Propulsion Standardization
The entire vehicle uses the exact same aerospike engine design across all three stages. Because an aerospike has no physical nozzle walls, ambient atmospheric pressure naturally constrains the exhaust plume at sea level, and allows it to expand perfectly as the rocket climbs into a vacuum. This eliminates the need for separate sea-level and vacuum engine variants.
The Return Trip: The Pneumatic Parachute
Once Stage 1 separates at 100 km, the top of the stage is now completely open to the air. As the empty stage falls back tail-first, the mechanical shutters at the top of the two internal voids slam shut.

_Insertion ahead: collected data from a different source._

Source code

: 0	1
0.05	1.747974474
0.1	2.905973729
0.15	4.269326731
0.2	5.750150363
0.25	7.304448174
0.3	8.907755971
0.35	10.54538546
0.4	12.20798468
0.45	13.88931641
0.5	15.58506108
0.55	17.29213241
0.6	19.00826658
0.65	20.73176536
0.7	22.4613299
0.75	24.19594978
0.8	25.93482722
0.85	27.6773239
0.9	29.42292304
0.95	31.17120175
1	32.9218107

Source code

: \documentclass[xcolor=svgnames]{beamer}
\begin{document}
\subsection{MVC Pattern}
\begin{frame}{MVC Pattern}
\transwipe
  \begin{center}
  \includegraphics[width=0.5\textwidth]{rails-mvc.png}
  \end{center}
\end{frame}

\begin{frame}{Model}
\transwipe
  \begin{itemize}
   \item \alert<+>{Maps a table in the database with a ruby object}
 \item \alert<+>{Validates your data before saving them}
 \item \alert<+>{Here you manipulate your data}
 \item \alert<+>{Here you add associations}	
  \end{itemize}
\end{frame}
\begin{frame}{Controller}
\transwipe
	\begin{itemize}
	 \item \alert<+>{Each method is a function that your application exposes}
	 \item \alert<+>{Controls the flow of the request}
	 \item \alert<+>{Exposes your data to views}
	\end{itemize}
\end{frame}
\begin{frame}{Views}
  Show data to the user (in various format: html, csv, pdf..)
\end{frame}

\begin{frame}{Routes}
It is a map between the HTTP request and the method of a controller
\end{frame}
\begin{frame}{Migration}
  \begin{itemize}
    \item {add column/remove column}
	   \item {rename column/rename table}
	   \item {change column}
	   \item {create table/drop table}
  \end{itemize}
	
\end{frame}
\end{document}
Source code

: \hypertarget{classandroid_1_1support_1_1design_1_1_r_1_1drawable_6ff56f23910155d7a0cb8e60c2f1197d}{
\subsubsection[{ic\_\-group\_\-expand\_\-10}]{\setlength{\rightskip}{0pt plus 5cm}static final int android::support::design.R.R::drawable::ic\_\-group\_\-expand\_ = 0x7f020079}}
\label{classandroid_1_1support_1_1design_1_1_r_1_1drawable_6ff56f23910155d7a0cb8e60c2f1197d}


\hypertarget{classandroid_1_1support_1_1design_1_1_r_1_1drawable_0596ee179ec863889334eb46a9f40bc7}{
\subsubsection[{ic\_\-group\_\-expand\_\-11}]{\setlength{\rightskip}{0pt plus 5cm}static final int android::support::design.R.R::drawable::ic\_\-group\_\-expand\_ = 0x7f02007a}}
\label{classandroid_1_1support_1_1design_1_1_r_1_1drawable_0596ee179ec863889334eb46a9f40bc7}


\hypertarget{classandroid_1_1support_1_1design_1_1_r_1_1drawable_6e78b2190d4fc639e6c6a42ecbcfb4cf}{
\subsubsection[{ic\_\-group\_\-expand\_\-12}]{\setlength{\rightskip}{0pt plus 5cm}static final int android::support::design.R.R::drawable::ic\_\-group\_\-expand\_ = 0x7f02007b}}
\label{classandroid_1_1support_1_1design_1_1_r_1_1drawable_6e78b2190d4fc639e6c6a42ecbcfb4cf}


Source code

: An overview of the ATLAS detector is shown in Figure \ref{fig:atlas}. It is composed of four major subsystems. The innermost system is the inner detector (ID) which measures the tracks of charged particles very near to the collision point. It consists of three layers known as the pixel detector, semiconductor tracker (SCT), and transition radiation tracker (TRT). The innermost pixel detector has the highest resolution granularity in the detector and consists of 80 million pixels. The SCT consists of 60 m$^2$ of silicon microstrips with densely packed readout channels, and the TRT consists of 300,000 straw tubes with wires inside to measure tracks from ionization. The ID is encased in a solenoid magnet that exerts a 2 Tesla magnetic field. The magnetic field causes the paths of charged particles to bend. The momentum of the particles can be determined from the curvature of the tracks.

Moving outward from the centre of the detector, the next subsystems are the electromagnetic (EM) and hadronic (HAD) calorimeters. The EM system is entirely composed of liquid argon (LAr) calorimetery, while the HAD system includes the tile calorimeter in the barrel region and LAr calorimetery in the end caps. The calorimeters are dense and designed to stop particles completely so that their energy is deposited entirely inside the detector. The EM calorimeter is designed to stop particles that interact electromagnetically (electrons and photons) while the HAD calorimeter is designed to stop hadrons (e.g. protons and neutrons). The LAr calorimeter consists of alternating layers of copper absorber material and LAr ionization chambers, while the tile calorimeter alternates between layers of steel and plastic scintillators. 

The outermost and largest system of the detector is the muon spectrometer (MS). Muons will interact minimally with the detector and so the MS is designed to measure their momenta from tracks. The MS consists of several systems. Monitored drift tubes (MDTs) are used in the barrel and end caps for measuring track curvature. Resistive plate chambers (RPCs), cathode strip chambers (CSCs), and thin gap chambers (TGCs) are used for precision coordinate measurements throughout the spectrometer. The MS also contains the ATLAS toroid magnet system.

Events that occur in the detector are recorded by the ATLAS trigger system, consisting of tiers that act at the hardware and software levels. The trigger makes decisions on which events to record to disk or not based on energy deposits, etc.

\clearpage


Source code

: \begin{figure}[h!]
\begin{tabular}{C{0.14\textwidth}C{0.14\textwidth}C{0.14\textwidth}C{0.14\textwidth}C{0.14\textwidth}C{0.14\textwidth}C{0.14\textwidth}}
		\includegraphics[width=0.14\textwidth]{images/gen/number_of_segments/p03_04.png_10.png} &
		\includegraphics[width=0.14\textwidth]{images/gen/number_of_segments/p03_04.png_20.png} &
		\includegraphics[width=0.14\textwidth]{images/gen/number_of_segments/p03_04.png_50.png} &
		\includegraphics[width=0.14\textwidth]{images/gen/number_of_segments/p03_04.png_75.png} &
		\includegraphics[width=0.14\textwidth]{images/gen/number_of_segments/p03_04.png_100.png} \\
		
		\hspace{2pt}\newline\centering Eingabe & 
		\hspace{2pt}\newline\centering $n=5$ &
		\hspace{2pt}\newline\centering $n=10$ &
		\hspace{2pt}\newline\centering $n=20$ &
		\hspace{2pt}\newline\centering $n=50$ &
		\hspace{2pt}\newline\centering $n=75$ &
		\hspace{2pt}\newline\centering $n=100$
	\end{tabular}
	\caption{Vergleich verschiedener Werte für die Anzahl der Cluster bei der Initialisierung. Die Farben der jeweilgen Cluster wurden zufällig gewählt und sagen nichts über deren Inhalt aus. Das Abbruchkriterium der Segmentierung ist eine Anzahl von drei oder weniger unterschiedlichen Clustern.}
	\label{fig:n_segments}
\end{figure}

The air rushing under the rocket becomes instantly trapped inside these parallel walls, creating a massive pneumatic stagnation cushion. The voids act exactly like built-in, rigid structural parachutes. This drops the terminal velocity to a very low subsonic speed (35 to 45 m/s), meaning the aerospike engines only need a tiny, 5-second fuel pulse to achieve a soft touchdown on the structural stud pads.
Stage 2 Sub-Orbital Acceleration and Recovery
Stage 2 operates in the vacuum. It does not try to gain altitude; instead, it accelerates horizontally to give Stage 3 high lateral velocity. Right after separation from the third stage in the vacuum, the empty stage must tilt to a 70° angle of attack for re-entry. Because there is no air resistance, this requires very little energy. We use gaseous oxygen thruster for this maneuver.
The Aerodynamic Keel Effect
During re-entry, Tank 1 acts as the absolute leading apex, meeting the hypersonic flow directly. Tanks 2 and 3 sit slightly behind it. This corrugated, irregular shape acts exactly like a nautical keel.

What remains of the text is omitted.